Durante vuestra vida terrestre, ejercitaos en el trabajo misionero, porque aquí, gran parte del servicio de Dios es una misión constante... la misión en el amor esencial: el amor hacia nuestro Dios, el amor hacia nuestros hermanos. Este amor desborda nuestras almas que están llenas de él; y con este amor sin sombra y sin igual se amasa nuestra felicidad. Dios quiere la Felicidad para sus hijos... buscadla en el amor.
¿Qué esperas tú, alma insatisfecha y alterada? Esperas a Dios, la unidad con Dios, la unidad con su Amor: Cristo, la vida del cielo, que será justamente esa unidad y el fin de la espera.
Vosotros sabéis también, pobres hermanos a quienes la vida terrestre deja insatisfechos e infelices, que esa sed de vuestra alma es en realidad una sed de amor invariable, sin fin... esperáis este amor, puesto que lo pedís (en vano la mayoría de las veces) a los que os rodean, y ellos os aportan una apariencia del mismo. Esperáis este amor, porque sabéis que eso será la felicidad; lo esperáis con la seguridad de conocerlo al final... ¿dónde?... en Cristo.
¡Dios es amor, Cristo es amor, el Espíritu es amor! es pues sólo en el amor donde encontraréis a Dios.

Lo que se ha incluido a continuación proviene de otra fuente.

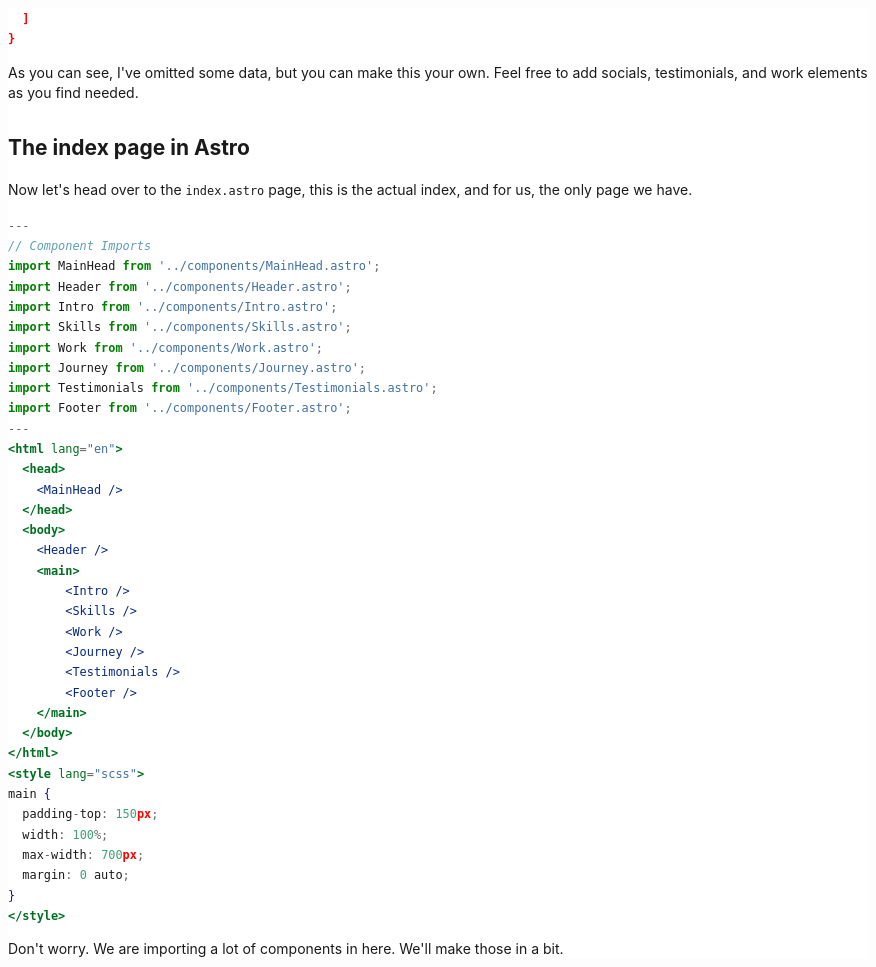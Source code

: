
 ```json
  ]
}
```

As you can see, I've omitted some data, but you can make this your own.
Feel free to add socials, testimonials, and work elements as you find needed.

## The index page in Astro

Now let's head over to the `index.astro` page, this is the actual index, and for us, the only page we have.

```jsx
---
// Component Imports
import MainHead from '../components/MainHead.astro';
import Header from '../components/Header.astro';
import Intro from '../components/Intro.astro';
import Skills from '../components/Skills.astro';
import Work from '../components/Work.astro';
import Journey from '../components/Journey.astro';
import Testimonials from '../components/Testimonials.astro';
import Footer from '../components/Footer.astro';
---
<html lang="en">
  <head>
    <MainHead />
  </head>
  <body>
    <Header />
    <main>
	    <Intro />
	    <Skills />
	    <Work />
	    <Journey />
	    <Testimonials />
	    <Footer />
    </main>
  </body>
</html>
<style lang="scss">
main {
  padding-top: 150px;
  width: 100%;
  max-width: 700px;
  margin: 0 auto;
}
</style>
```

Don't worry. We are importing a lot of components in here. We'll make those in a bit.
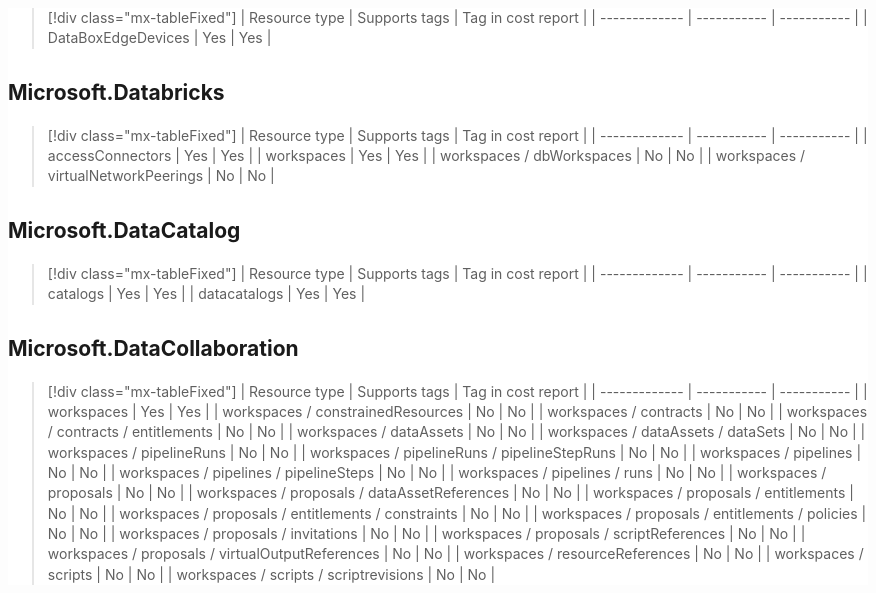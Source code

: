 > [!div class="mx-tableFixed"]
> | Resource type | Supports tags | Tag in cost report |
> | ------------- | ----------- | ----------- |
> | DataBoxEdgeDevices | Yes | Yes |

## Microsoft.Databricks

> [!div class="mx-tableFixed"]
> | Resource type | Supports tags | Tag in cost report |
> | ------------- | ----------- | ----------- |
> | accessConnectors | Yes | Yes |
> | workspaces | Yes | Yes |
> | workspaces / dbWorkspaces | No | No |
> | workspaces / virtualNetworkPeerings | No | No |

## Microsoft.DataCatalog

> [!div class="mx-tableFixed"]
> | Resource type | Supports tags | Tag in cost report |
> | ------------- | ----------- | ----------- |
> | catalogs | Yes | Yes |
> | datacatalogs | Yes | Yes |

## Microsoft.DataCollaboration

> [!div class="mx-tableFixed"]
> | Resource type | Supports tags | Tag in cost report |
> | ------------- | ----------- | ----------- |
> | workspaces | Yes | Yes |
> | workspaces / constrainedResources | No | No |
> | workspaces / contracts | No | No |
> | workspaces / contracts / entitlements | No | No |
> | workspaces / dataAssets | No | No |
> | workspaces / dataAssets / dataSets | No | No |
> | workspaces / pipelineRuns | No | No |
> | workspaces / pipelineRuns / pipelineStepRuns | No | No |
> | workspaces / pipelines | No | No |
> | workspaces / pipelines / pipelineSteps | No | No |
> | workspaces / pipelines / runs | No | No |
> | workspaces / proposals | No | No |
> | workspaces / proposals / dataAssetReferences | No | No |
> | workspaces / proposals / entitlements | No | No |
> | workspaces / proposals / entitlements / constraints | No | No |
> | workspaces / proposals / entitlements / policies | No | No |
> | workspaces / proposals / invitations | No | No |
> | workspaces / proposals / scriptReferences | No | No |
> | workspaces / proposals / virtualOutputReferences | No | No |
> | workspaces / resourceReferences | No | No |
> | workspaces / scripts | No | No |
> | workspaces / scripts / scriptrevisions | No | No |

La Cruz es el punto supremo del amor, y el amor, por haber llegado hasta la Cruz, fue la perfección de sí mismo. Un amor así sólo podía ser practicado por Cristo, sin pecado y todo amor, porque Él no era otra cosa que la manifestación del Amor intrínseco de Dios... lo que constituye el ser de Dios. El amor de Dios perdona, porque Dios al ser amor no puede dejar de ser misericordioso. Si el pecador endurecido llega a la "segunda muerte", no es porque Dios ha dejado de amarlo, sino porque él ha dejado de amar a Dios. Como la vida eterna es en sí misma inseparable del amor, el alma que vive sin amar se extingue y muere.
Dios no os pide la extirpación de vuestro ego, sino la extirpación de todo lo que es malo en ese ego: las pasiones infernales... ¡legión!... ¡envidia, mentira, egoísmo! nacidos todos de ese egoísmo, del predominio del "yo" sobre el amor altruista. Esto es lo que hay que destruir pacientemente: es la batalla diaria.
La soledad moral que fomenta según vosotros el abatimiento de vuestra alma, sólo es aparente: ¡innumerables ojos os miran, dolorosos y suplicantes! miradas de pureza inmaculada del "Varón de Dolores" que murió para arrancarnos del mal; mirada de ángeles, miradas de los que os aman más allá de la tumba.. todas esas miradas os siguen y os imploran.
Este recuerdo de nuestras victorias, de nuestras derrotas y de nuestras batallas ásperas y crueles, las revivimos aquí con un realismo inesperado. No sólo vemos los pecados cometidos, sino todas las consecuencias lejanas de esos pecados: el contagio del mal que, como ondas cada vez más amplias, actúa sobre el universo... no ya sólo sobre unas almas, sino sobre todas las almas. Cristo nos recordó esta solidaridad humana que llega hasta Él: " En la medida en que no hicisteis el bien a uno de estos pequeños, es a mí a quien rechazasteis hacerlo" (Mt 25,45).
¡Ánimo, amigos míos! no estáis solos en la lucha, ¡y cada una de las victorias os lleva a otras victorias!"
Vuestro Pierre
Nota: La primera edición de las Cartas de Pierre se publicó en Francia en el año 1923. Se publicó un primer volumen masivo de 926 páginas bajo el título Lettres de Pierre a través de la editorial Bussièr.